The effort comes as statues, memorials and other displays honoring the Confederacy have come down across the United States as a result of wide protest over the past year against racial injustice and a reckoning with the history of American slavery.
The House passed H.R. 3005 Tuesday evening on a 285-120 vote, with all no votes coming from Republicans. Democrats unanimously supported the bill and were joined by 67 Republicans.
The bill calls on the Joint Committee on the Library and the Capitol Architect to replace the bust of Roger Brooke Taney in the Old Supreme Court Chamber of the U.S. Capitol with a bust of the late Supreme Court Justice Thurgood Marshall, the first African-American to serve on the bench of the nation’s high court.
Taney was the author of the infamous 1857 Dred Scott decision that declared that people of African descent were not citizens of the United States.
H.R. 3005 would also remove certain statues from areas that are publicly accessible and would remove all statues of individuals who voluntarily served the Confederate States of America.
Current federal law calls for each state’s legislature to select two statues to be displayed in the U.S. Capitol. Under H.R. 3005, any statues removed as part of the legislation would be returned to their home states.
West Virginia’s two statues include John E. Kenna, a Kanawha County native who joined the Confederate Army before later serving in the U.S. House of Representatives, and Francis Harrison Pierpont, a supporter of President Abraham Lincoln who became the provisional governor of West Virginia upon statehood.
Given the intent and focus of H.R. 3005, Kenna’s statue would be removed from the U.S. Capitol and returned to West Virginia.
Rep. David McKinley, who serves in West Virginia’s 1st District, said the issue is one that rests with individual states, which is why he decided to vote against H.R. 3005.

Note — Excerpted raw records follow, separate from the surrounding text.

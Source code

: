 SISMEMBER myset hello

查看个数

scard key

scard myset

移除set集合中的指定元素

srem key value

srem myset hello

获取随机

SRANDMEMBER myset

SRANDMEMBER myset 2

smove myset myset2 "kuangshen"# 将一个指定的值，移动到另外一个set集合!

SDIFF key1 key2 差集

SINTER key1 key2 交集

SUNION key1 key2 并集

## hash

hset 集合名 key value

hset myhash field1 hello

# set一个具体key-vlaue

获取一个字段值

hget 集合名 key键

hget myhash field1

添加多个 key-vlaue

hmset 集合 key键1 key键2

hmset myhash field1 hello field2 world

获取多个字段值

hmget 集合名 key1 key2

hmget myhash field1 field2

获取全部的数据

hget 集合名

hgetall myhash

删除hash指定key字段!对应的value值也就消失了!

“Each state was allowed to place two statues in Statuary Hall. Congress should not usurp the authority of states. If the West Virginia legislature chooses to replace John E. Kenna with another statue, that is within their authority,” McKinley said. “Several other states are already considering replacing theirs.”

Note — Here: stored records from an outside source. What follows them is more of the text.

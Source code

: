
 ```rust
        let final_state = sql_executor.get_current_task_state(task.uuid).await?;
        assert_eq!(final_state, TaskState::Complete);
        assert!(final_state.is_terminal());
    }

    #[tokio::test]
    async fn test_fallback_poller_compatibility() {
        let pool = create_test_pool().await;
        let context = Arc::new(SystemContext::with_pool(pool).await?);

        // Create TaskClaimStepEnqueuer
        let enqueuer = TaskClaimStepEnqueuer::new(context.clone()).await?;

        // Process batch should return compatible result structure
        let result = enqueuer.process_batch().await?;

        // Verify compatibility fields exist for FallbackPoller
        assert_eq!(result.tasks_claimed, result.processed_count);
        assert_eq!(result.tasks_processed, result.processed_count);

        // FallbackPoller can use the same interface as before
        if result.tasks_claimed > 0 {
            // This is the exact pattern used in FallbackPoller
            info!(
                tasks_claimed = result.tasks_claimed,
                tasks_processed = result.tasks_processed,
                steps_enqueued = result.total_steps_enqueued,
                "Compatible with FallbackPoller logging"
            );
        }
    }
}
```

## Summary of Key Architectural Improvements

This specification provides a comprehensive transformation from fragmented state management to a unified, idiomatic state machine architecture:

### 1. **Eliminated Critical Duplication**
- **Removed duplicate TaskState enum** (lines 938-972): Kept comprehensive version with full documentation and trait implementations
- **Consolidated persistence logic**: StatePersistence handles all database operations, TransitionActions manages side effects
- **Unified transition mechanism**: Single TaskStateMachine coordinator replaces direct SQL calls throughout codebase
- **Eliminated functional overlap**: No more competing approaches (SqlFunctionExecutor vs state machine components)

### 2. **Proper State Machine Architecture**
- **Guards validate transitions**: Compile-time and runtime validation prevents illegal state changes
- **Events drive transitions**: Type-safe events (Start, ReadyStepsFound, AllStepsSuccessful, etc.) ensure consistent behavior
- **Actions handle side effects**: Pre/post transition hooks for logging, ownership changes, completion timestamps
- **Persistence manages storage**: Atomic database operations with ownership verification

“If Congress opts to replace Chief Justice Roger B. Taney with Thurgood Marshall that’s within their jurisdiction,” McKinley added.

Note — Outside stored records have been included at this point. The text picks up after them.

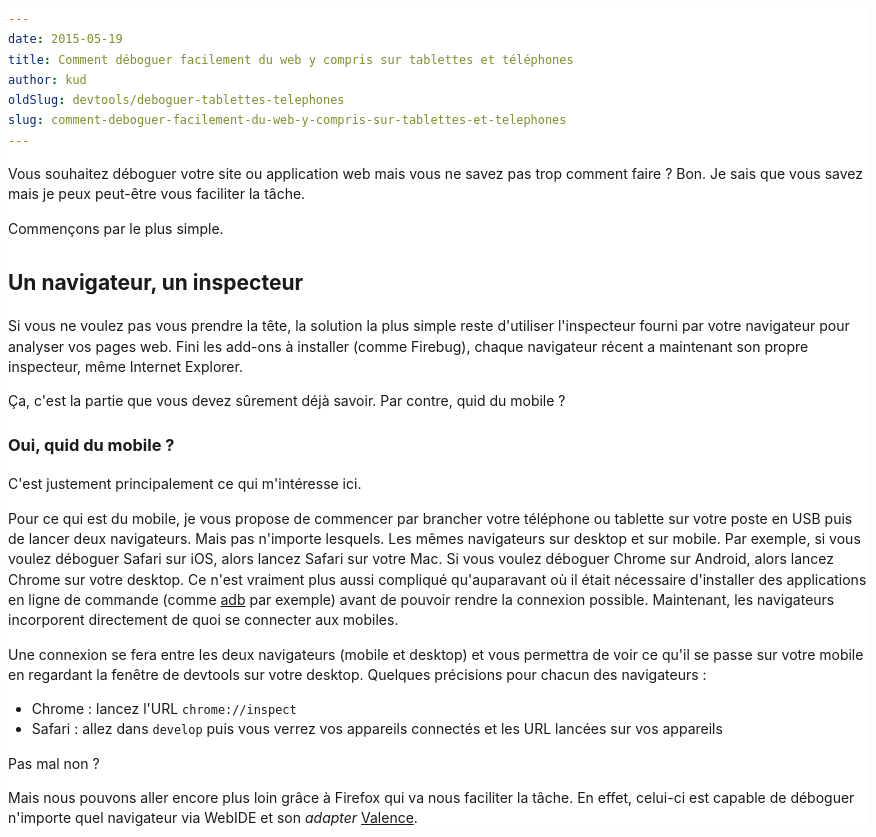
 ```yaml
---
date: 2015-05-19
title: Comment déboguer facilement du web y compris sur tablettes et téléphones
author: kud
oldSlug: devtools/deboguer-tablettes-telephones
slug: comment-deboguer-facilement-du-web-y-compris-sur-tablettes-et-telephones
---
```


Vous souhaitez déboguer votre site ou application web mais vous ne savez pas
trop comment faire ? Bon. Je sais que vous savez mais je peux peut-être vous
faciliter la tâche.

Commençons par le plus simple.

## Un navigateur, un inspecteur

Si vous ne voulez pas vous prendre la tête, la solution la plus simple reste
d'utiliser l'inspecteur fourni par votre navigateur pour analyser vos pages web.
Fini les add-ons à installer (comme Firebug), chaque navigateur récent a
maintenant son propre inspecteur, même Internet Explorer.

Ça, c'est la partie que vous devez sûrement déjà savoir. Par contre, quid du
mobile ?

### Oui, quid du mobile ?

C'est justement principalement ce qui m'intéresse ici.

Pour ce qui est du mobile, je vous propose de commencer par brancher votre
téléphone ou tablette sur votre poste en USB puis de lancer deux navigateurs.
Mais pas n'importe lesquels. Les mêmes navigateurs sur desktop et sur mobile.
Par exemple, si vous voulez déboguer Safari sur iOS, alors lancez Safari sur
votre Mac. Si vous voulez déboguer Chrome sur Android, alors lancez Chrome sur
votre desktop. Ce n'est vraiment plus aussi compliqué qu'auparavant où il était
nécessaire d'installer des applications en ligne de commande (comme
[adb](https://developer.android.com/tools/help/adb.html) par exemple) avant de
pouvoir rendre la connexion possible. Maintenant, les navigateurs incorporent
directement de quoi se connecter aux mobiles.

Une connexion se fera entre les deux navigateurs (mobile et desktop) et vous
permettra de voir ce qu'il se passe sur votre mobile en regardant la fenêtre de
devtools sur votre desktop. Quelques précisions pour chacun des navigateurs :

- Chrome : lancez l'URL `chrome://inspect`
- Safari : allez dans `develop` puis vous verrez vos appareils connectés et les
  URL lancées sur vos appareils

Pas mal non ?

Mais nous pouvons aller encore plus loin grâce à Firefox qui va nous faciliter
la tâche. En effet, celui-ci est capable de déboguer n'importe quel navigateur
via WebIDE et son _adapter_
[Valence](https://developer.mozilla.org/en-US/docs/Tools/Valence).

Rep. Alex Mooney also said the decision on what statues are displayed in the U.S. Capitol is one that should lie with individual states. But Mooney, who serves in West Virginia’s 2nd District, also accused Democrats of politicizing the effort.
“I voted against Speaker Pelosi and House Democrats’ effort to remove statues individual states sent to be honored in the Capitol,” Mooney said. “It is up to individual states to decide which statutes they want to be presented in the Capitol, not Nancy Pelosi and the ever-changing standards of political correctness from the Left.”
Rep. Carol Miller, from the state’s 3rd District, echoed the statements from her West Virginia congressional colleagues.
“Rep. Miller voted against the bill because this is a process between states, the Architect of the Capitol, and the Joint Committee on the Library,” Miller’s office said in a news release. “This was yet another messaging bill that House Democrats pushed to try to gain political points on an issue that Rep. Miller, and her Republican and Democrat colleagues alike, already agree on – There is no place for racism in America.”
Spokespersons for the West Virginia Senate and House of Delegates both said there are no current plans to remove or replace either of West Virginia’s two statues on display in the U.S. Capitol.
While statues and other markers honoring members of the confederacy — namely Confederate Gen. Stonewall Jackson — have been widely debated in West Virginia over the past year, few removals or alterations have taken place.
Statues of Jackson are prominently displayed on the grounds of the state capital in Charleston as well as outside the Harrison County Courthouse in Clarksburg. However, the Kanawha County Board of Education voted last fall to rename a middle school that was originally dedicated in Jackson’s honor.